What caused my baby’s cleft?
What are the best treatments for my baby?
Will my baby be OK as they grow up?

To help answer the questions posed by parents and the James Lind Alliance, a cohort study was developed at the University of Bristol, UK. This is uniquely possible within the UK given its large population and provision of cleft care through 11 designated cleft services, creating a UK-wide clinical and research network.¹⁹

The study is designed to follow the lives of a large group of people to try to understand today’s challenges for those born with CL/P. Our aim is to create the infrastructure and resources necessary to advance our understanding of the causes of CL/P, inform treatment and ultimately improve the lives of children, adolescents and adults with the condition.

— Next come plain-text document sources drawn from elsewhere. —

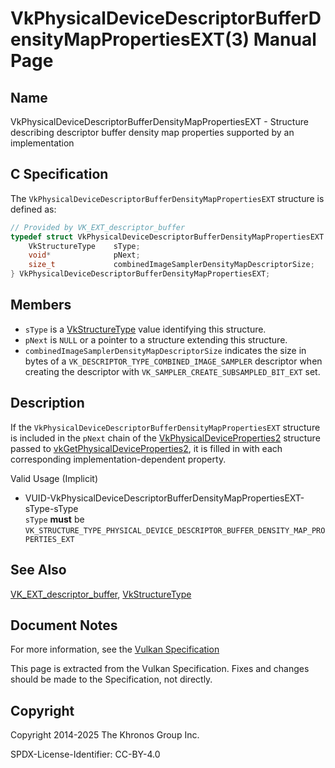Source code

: # VkPhysicalDeviceDescriptorBufferDensityMapPropertiesEXT(3) Manual Page

## Name

VkPhysicalDeviceDescriptorBufferDensityMapPropertiesEXT - Structure describing descriptor buffer density map properties supported by an implementation



## [](#_c_specification)C Specification

The `VkPhysicalDeviceDescriptorBufferDensityMapPropertiesEXT` structure is defined as:

```c++
// Provided by VK_EXT_descriptor_buffer
typedef struct VkPhysicalDeviceDescriptorBufferDensityMapPropertiesEXT {
    VkStructureType    sType;
    void*              pNext;
    size_t             combinedImageSamplerDensityMapDescriptorSize;
} VkPhysicalDeviceDescriptorBufferDensityMapPropertiesEXT;
```

## [](#_members)Members

- `sType` is a [VkStructureType](https://registry.khronos.org/vulkan/specs/latest/man/html/VkStructureType.html) value identifying this structure.
- `pNext` is `NULL` or a pointer to a structure extending this structure.
- []()`combinedImageSamplerDensityMapDescriptorSize` indicates the size in bytes of a `VK_DESCRIPTOR_TYPE_COMBINED_IMAGE_SAMPLER` descriptor when creating the descriptor with `VK_SAMPLER_CREATE_SUBSAMPLED_BIT_EXT` set.

## [](#_description)Description

If the `VkPhysicalDeviceDescriptorBufferDensityMapPropertiesEXT` structure is included in the `pNext` chain of the [VkPhysicalDeviceProperties2](https://registry.khronos.org/vulkan/specs/latest/man/html/VkPhysicalDeviceProperties2.html) structure passed to [vkGetPhysicalDeviceProperties2](https://registry.khronos.org/vulkan/specs/latest/man/html/vkGetPhysicalDeviceProperties2.html), it is filled in with each corresponding implementation-dependent property.

Valid Usage (Implicit)

- [](#VUID-VkPhysicalDeviceDescriptorBufferDensityMapPropertiesEXT-sType-sType)VUID-VkPhysicalDeviceDescriptorBufferDensityMapPropertiesEXT-sType-sType  
  `sType` **must** be `VK_STRUCTURE_TYPE_PHYSICAL_DEVICE_DESCRIPTOR_BUFFER_DENSITY_MAP_PROPERTIES_EXT`

## [](#_see_also)See Also

[VK\_EXT\_descriptor\_buffer](https://registry.khronos.org/vulkan/specs/latest/man/html/VK_EXT_descriptor_buffer.html), [VkStructureType](https://registry.khronos.org/vulkan/specs/latest/man/html/VkStructureType.html)

## [](#_document_notes)Document Notes

For more information, see the [Vulkan Specification](https://registry.khronos.org/vulkan/specs/latest/html/vkspec.html#VkPhysicalDeviceDescriptorBufferDensityMapPropertiesEXT)

This page is extracted from the Vulkan Specification. Fixes and changes should be made to the Specification, not directly.

## [](#_copyright)Copyright

Copyright 2014-2025 The Khronos Group Inc.

SPDX-License-Identifier: CC-BY-4.0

The cohort study is available as an international resource for clinicians and academics.

Methods and analysis

Study design and setting

The Cleft Collective (https://www.bristol.ac.uk/cleft-collective/) is a prospective longitudinal cohort study of children born with CL/P and their families. Participants are recruited to the study by one of the 16 cleft teams, from 11 centralised services, across the UK. The Cleft Collective is split into two cohorts, the birth cohort and the 5-year-old cohort. The birth cohort is further split into two arms, the antenatal arm and the postnatal arm. Families can only be recruited to one cohort; they cannot be recruited to both.

The Cleft Collective has been adopted onto the National Institute for Health and Care Research Clinical Research Network (NIHR CRN) Portfolio (study number 14362).

Study population

Children born with CL/P (study child), biological mothers, biological fathers or mothers’ partner (collectively known as the parents) and siblings may be recruited to the Cleft Collective. To be eligible for the Cleft Collective, the study child must have been born with CL/P and should be under the care of a UK cleft team at the time of recruitment.

Recruitment and informed consent

Recruitment to the Cleft Collective started in November 2013 and is currently due to end by 30 September 2027.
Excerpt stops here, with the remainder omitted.